Bereits ab dem 5. Jahrhundert v. Chr. gab es Bestrebungen, dem Rezipienten einer Vergangenheitsdarstellung heutige Ideale einer wissenschaftlichen Geschichtsschreibung - Objektivität und Genauigkeit der Fakten - zu bieten. Der griechische Geschichtsschreiber Thukydides gilt häufig als Begründer dieses um Genauigkeit und Nutzen bemühten literarischen Umgangs mit historischen Ereignissen. Seine "höchste methodologische Maxime"[1], das betont er selbst in seiner Abhandlung über den Peloponnesischen Krieg, sei es, den Hauptinhalt möglichst nah an dem zu orientieren, was wirklich vorgefallen sei. Seine Ideale sind deshalb so exakt zu benennen, da er - als erster Historiker überhaupt - innerhalb eines Methodenkapitels und damit der eigentlichen Kriegsdarstellung vorangestellt ein Bild der von ihm vertretenen Vorstellungen über die Möglichkeiten, Pflichten und Hürden des Metiers entwirft und seiner Rezipientenschaft damit einen außergewöhnlich detailreichen Einblick in seine historiographische Arbeit gewährt. Beispiellos freimütig und aufrichtig - so scheint es - lässt der Historiker den Leser an seiner in besonderer Weise kritisch-reflektierenden Vorgehensweise teilhaben. Epochal ist zudem das Ziel des Thukydides: "ein[en] Besitz für immer"[2] soll das Werk sein, welches Einsicht in die innersten, universalen Kräfte der menschlichen Geschichte gewährt und ein durchdringendes Verständnis dieser ermöglicht.
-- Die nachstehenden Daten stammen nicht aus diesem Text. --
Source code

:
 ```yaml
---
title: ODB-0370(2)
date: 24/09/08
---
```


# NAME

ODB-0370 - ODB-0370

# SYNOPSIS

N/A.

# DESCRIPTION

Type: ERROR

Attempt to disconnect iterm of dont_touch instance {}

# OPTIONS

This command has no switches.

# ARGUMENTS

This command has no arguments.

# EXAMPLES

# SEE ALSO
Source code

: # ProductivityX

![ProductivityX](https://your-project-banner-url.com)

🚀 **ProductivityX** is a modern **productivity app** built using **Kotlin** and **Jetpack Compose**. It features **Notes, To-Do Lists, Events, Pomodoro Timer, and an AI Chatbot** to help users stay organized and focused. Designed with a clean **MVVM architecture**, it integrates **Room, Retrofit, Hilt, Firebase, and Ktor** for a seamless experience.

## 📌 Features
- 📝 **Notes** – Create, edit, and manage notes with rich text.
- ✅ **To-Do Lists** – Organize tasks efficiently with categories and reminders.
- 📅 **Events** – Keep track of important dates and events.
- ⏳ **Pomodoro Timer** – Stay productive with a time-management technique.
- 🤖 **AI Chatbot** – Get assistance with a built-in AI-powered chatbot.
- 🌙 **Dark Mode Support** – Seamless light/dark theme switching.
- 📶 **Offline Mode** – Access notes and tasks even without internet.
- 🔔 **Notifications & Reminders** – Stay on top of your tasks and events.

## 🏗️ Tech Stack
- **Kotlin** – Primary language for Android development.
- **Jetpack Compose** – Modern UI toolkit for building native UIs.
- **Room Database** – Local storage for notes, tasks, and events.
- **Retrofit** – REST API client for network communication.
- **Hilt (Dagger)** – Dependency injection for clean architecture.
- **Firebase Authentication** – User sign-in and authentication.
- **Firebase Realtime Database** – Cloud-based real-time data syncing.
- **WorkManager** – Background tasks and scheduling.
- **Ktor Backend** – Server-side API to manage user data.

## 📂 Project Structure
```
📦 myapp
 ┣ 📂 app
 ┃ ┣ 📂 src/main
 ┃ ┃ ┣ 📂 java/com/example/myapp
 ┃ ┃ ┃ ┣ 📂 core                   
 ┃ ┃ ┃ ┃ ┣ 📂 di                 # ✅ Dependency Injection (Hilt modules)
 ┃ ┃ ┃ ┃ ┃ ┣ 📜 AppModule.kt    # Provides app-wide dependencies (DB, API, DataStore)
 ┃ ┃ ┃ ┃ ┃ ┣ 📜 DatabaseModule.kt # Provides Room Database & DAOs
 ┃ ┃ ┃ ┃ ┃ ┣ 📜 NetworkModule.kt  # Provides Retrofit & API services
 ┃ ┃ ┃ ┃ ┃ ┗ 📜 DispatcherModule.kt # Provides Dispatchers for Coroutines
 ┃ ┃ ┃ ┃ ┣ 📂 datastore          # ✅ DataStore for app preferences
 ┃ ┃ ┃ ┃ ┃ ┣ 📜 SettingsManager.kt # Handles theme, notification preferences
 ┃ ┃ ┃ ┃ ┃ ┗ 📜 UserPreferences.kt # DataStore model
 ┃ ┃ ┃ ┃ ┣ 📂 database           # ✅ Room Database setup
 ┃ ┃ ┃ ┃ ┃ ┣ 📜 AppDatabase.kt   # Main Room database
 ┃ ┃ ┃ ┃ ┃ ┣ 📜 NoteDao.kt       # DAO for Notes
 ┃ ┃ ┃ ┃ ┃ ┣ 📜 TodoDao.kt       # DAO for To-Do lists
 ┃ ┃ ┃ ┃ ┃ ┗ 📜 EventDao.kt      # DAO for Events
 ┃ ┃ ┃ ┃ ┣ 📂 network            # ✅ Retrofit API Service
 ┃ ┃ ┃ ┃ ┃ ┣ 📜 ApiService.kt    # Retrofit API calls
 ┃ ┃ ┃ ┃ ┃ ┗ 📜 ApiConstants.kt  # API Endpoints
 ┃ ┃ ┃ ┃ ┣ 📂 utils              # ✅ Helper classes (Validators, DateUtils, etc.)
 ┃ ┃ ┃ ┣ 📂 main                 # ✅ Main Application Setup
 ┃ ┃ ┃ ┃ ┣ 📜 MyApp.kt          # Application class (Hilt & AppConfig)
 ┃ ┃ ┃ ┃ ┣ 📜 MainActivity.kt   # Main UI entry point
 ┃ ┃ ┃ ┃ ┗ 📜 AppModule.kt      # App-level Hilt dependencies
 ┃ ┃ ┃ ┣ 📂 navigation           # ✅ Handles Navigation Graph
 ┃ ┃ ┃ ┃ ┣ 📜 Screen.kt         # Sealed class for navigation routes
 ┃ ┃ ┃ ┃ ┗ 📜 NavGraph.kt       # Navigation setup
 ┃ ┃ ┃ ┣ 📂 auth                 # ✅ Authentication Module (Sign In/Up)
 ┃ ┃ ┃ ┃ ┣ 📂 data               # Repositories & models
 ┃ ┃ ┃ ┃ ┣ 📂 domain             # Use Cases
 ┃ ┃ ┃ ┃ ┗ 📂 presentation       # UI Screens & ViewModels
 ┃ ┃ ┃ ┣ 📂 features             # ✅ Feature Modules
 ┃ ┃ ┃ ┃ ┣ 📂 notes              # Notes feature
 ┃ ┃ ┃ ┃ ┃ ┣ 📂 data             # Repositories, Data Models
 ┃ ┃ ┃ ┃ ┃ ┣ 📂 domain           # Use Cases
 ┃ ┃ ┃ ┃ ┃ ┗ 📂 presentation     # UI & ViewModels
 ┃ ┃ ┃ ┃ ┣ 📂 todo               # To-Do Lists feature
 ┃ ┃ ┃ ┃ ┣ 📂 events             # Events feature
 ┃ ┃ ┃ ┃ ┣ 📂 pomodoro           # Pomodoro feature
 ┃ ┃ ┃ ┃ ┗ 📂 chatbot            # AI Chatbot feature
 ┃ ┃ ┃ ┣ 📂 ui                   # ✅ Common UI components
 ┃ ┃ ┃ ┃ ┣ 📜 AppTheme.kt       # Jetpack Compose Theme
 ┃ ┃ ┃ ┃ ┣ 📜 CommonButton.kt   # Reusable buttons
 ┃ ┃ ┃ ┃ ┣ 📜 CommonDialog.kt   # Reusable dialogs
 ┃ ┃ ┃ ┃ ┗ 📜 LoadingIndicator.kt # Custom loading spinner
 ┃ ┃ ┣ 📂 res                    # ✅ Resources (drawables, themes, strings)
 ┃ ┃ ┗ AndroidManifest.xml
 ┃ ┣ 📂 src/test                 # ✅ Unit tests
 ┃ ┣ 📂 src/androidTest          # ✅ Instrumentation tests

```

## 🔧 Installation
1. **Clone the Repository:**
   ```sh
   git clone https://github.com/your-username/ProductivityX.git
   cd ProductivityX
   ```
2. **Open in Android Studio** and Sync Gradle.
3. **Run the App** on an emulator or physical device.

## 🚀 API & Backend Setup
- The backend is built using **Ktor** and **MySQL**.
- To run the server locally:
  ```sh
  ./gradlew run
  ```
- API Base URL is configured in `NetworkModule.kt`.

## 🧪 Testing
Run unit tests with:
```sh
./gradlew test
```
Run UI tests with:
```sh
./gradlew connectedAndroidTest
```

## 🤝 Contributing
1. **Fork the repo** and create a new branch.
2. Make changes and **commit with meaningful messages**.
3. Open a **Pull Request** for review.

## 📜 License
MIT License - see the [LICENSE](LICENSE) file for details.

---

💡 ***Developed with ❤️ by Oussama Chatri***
Der postulierte und in der Forschung häufig gelobte thukydideische Objektivitätsanspruch bildet - auch diese Ansicht wird in der Literatur erbittert diskutiert und zuweilen geteilt - einen Widerspruch zu den werkimmanenten Zugeständnissen an eine Subjektivität, sodass Zweifel an der Glaubwürdigkeit und Zuverlässigkeit des Geschichtsschreibers und seiner Arbeit entstehen. Die Reden, so teilt der Historiker seiner Rezipientenschaft mit, seien "wiedergegeben unter möglichst engem Anschluss an den Gesamtsinn des Gesagten"[3]. Inwieweit jedoch in Folge einer zugestandenen, sich in diversen Formulierungen des Thukydides manifestierenden Fiktionalität von historiographischem Authentizitätsverlust des Werkes gesprochen werden kann, wird für entscheidende Kapitel untersucht.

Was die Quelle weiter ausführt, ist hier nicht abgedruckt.